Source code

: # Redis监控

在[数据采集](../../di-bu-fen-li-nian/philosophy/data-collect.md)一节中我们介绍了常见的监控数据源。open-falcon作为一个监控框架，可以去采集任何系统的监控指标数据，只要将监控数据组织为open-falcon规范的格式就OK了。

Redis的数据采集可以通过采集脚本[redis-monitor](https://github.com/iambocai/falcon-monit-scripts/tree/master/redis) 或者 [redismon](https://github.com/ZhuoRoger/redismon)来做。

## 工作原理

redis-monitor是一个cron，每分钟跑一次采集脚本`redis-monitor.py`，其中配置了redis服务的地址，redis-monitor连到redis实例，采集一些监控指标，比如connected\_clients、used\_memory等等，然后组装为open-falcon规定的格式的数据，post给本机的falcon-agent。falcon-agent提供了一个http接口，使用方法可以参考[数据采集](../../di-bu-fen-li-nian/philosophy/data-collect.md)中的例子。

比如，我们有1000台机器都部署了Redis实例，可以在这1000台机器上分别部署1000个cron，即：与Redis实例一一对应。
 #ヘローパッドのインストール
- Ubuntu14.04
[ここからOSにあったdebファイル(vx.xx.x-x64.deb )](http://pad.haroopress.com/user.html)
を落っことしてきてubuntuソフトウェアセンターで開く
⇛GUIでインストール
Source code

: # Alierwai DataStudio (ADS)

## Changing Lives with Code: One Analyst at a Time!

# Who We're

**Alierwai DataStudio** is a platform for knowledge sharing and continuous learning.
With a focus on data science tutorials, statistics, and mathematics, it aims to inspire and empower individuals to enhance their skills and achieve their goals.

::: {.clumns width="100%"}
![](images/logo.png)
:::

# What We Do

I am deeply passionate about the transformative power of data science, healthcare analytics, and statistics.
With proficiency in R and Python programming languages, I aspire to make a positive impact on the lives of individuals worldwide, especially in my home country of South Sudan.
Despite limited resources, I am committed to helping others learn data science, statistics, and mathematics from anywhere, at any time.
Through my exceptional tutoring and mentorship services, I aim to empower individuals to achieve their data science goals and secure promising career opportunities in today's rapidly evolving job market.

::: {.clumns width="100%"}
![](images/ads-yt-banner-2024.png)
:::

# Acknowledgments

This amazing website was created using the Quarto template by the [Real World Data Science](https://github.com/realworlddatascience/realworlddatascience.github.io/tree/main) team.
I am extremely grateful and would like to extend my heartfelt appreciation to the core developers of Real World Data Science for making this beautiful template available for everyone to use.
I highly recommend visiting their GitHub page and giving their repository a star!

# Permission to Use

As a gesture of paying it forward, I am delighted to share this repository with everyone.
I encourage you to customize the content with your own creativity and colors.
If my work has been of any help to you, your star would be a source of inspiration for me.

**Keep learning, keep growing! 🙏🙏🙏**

Directions
Repeat, exactly and only, the lines above from the one containing "With a focus" through the end of the material.

Answer for this exercise
With a focus on data science tutorials, statistics, and mathematics, it aims to inspire and empower individuals to enhance their skills and achieve their goals.

::: {.clumns width="100%"}
![](images/logo.png)
:::

# What We Do

I am deeply passionate about the transformative power of data science, healthcare analytics, and statistics.
With proficiency in R and Python programming languages, I aspire to make a positive impact on the lives of individuals worldwide, especially in my home country of South Sudan.
Despite limited resources, I am committed to helping others learn data science, statistics, and mathematics from anywhere, at any time.
Through my exceptional tutoring and mentorship services, I aim to empower individuals to achieve their data science goals and secure promising career opportunities in today's rapidly evolving job market.

::: {.clumns width="100%"}
![](images/ads-yt-banner-2024.png)
:::

# Acknowledgments

This amazing website was created using the Quarto template by the [Real World Data Science](https://github.com/realworlddatascience/realworlddatascience.github.io/tree/main) team.
I am extremely grateful and would like to extend my heartfelt appreciation to the core developers of Real World Data Science for making this beautiful template available for everyone to use.
I highly recommend visiting their GitHub page and giving their repository a star!

# Permission to Use

As a gesture of paying it forward, I am delighted to share this repository with everyone.
I encourage you to customize the content with your own creativity and colors.
If my work has been of any help to you, your star would be a source of inspiration for me.

**Keep learning, keep growing! 🙏🙏🙏**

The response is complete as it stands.